| Work order |
Return all lines in the data where the string "Generic" can be found.

—————

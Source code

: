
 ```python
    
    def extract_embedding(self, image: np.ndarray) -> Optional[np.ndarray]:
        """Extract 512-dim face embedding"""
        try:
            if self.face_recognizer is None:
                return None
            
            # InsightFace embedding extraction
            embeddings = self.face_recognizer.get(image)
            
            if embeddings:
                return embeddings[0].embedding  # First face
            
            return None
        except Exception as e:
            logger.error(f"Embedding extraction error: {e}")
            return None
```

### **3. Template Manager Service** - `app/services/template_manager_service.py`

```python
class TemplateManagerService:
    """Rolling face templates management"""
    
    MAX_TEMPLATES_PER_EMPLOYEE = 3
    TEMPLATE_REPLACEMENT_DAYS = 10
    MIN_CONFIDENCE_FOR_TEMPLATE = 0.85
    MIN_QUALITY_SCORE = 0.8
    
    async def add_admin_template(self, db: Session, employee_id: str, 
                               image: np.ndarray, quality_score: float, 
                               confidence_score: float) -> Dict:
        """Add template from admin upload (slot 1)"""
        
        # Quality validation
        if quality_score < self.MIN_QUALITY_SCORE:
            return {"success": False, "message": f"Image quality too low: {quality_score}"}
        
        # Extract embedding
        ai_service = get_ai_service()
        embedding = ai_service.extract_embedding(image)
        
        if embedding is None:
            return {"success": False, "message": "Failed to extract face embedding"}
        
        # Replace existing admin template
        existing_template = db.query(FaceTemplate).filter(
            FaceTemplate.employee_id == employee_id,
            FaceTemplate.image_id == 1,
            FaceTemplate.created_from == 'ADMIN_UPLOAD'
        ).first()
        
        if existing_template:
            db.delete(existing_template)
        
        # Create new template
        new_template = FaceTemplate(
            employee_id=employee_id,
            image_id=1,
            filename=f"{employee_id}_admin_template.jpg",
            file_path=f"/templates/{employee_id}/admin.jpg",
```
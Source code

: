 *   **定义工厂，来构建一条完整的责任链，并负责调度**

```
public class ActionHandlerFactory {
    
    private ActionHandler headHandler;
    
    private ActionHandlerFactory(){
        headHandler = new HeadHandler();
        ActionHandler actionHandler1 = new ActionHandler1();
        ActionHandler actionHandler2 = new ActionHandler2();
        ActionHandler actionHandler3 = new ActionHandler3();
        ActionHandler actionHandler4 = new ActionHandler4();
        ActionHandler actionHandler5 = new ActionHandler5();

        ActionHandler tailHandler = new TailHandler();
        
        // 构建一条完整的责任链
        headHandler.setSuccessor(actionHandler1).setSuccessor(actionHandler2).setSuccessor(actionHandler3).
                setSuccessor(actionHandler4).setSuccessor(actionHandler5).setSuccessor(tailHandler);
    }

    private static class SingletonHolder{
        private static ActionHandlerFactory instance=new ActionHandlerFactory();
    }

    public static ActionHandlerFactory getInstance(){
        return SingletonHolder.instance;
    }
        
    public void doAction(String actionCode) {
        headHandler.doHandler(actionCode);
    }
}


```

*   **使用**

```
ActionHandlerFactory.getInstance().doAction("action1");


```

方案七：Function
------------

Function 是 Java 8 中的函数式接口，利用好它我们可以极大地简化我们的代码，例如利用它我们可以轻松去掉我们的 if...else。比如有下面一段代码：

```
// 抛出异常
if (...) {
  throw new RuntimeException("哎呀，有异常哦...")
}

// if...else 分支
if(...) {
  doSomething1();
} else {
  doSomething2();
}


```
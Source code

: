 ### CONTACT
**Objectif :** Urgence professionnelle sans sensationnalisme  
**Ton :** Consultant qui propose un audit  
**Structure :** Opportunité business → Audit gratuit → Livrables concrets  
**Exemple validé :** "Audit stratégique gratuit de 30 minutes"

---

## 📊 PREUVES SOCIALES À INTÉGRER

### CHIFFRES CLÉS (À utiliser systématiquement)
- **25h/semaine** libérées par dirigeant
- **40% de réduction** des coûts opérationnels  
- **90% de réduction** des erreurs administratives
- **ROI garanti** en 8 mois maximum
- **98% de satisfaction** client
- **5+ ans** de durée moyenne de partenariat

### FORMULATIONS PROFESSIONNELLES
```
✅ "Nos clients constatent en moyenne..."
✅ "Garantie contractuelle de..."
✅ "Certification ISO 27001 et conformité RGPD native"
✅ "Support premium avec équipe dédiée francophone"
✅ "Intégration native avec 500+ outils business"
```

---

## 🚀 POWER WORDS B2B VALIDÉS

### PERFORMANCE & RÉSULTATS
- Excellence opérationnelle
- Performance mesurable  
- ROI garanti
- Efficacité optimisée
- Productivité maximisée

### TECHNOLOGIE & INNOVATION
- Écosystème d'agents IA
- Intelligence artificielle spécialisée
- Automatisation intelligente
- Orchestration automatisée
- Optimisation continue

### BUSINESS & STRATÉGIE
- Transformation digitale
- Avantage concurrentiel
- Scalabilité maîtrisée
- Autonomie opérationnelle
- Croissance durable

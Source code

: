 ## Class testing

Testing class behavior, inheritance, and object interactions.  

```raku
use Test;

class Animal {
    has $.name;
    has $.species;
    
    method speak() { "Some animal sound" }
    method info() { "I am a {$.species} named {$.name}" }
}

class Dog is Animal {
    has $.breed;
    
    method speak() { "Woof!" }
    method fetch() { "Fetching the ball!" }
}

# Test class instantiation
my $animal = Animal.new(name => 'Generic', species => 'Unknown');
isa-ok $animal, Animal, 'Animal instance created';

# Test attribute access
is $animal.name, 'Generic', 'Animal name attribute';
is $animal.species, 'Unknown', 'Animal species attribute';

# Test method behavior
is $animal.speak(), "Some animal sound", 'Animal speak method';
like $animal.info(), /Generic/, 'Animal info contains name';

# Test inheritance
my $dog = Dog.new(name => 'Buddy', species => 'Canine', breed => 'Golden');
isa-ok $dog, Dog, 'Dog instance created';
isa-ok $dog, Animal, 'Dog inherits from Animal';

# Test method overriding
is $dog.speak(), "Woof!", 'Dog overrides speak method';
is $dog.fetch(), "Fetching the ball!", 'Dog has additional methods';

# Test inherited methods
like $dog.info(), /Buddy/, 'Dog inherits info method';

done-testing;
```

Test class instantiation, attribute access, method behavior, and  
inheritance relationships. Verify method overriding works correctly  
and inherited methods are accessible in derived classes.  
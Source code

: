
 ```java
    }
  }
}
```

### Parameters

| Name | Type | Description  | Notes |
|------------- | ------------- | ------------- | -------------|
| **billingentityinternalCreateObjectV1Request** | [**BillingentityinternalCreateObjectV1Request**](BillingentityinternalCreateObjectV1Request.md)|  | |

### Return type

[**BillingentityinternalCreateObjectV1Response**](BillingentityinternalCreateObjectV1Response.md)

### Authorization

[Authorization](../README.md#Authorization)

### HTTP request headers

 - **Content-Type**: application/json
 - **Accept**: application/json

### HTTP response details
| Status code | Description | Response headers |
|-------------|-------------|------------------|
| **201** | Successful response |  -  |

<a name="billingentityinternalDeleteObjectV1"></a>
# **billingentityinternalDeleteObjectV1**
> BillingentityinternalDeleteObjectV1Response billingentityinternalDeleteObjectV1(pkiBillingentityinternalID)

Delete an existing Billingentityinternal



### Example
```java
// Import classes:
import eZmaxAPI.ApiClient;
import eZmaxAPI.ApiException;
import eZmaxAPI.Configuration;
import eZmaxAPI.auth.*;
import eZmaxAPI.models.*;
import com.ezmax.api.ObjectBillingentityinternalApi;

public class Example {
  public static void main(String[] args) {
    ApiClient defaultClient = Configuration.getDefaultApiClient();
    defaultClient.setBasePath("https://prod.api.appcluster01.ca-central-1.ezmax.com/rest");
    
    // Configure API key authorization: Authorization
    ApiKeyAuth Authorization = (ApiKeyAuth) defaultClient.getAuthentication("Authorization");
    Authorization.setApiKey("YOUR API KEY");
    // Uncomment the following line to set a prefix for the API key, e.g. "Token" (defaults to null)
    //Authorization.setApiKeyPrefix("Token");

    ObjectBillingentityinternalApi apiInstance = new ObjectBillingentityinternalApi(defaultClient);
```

—————

| Reply |
my $animal = Animal.new(name => 'Generic', species => 'Unknown');
is $animal.name, 'Generic', 'Animal name attribute';
like $animal.info(), /Generic/, 'Animal info contains name';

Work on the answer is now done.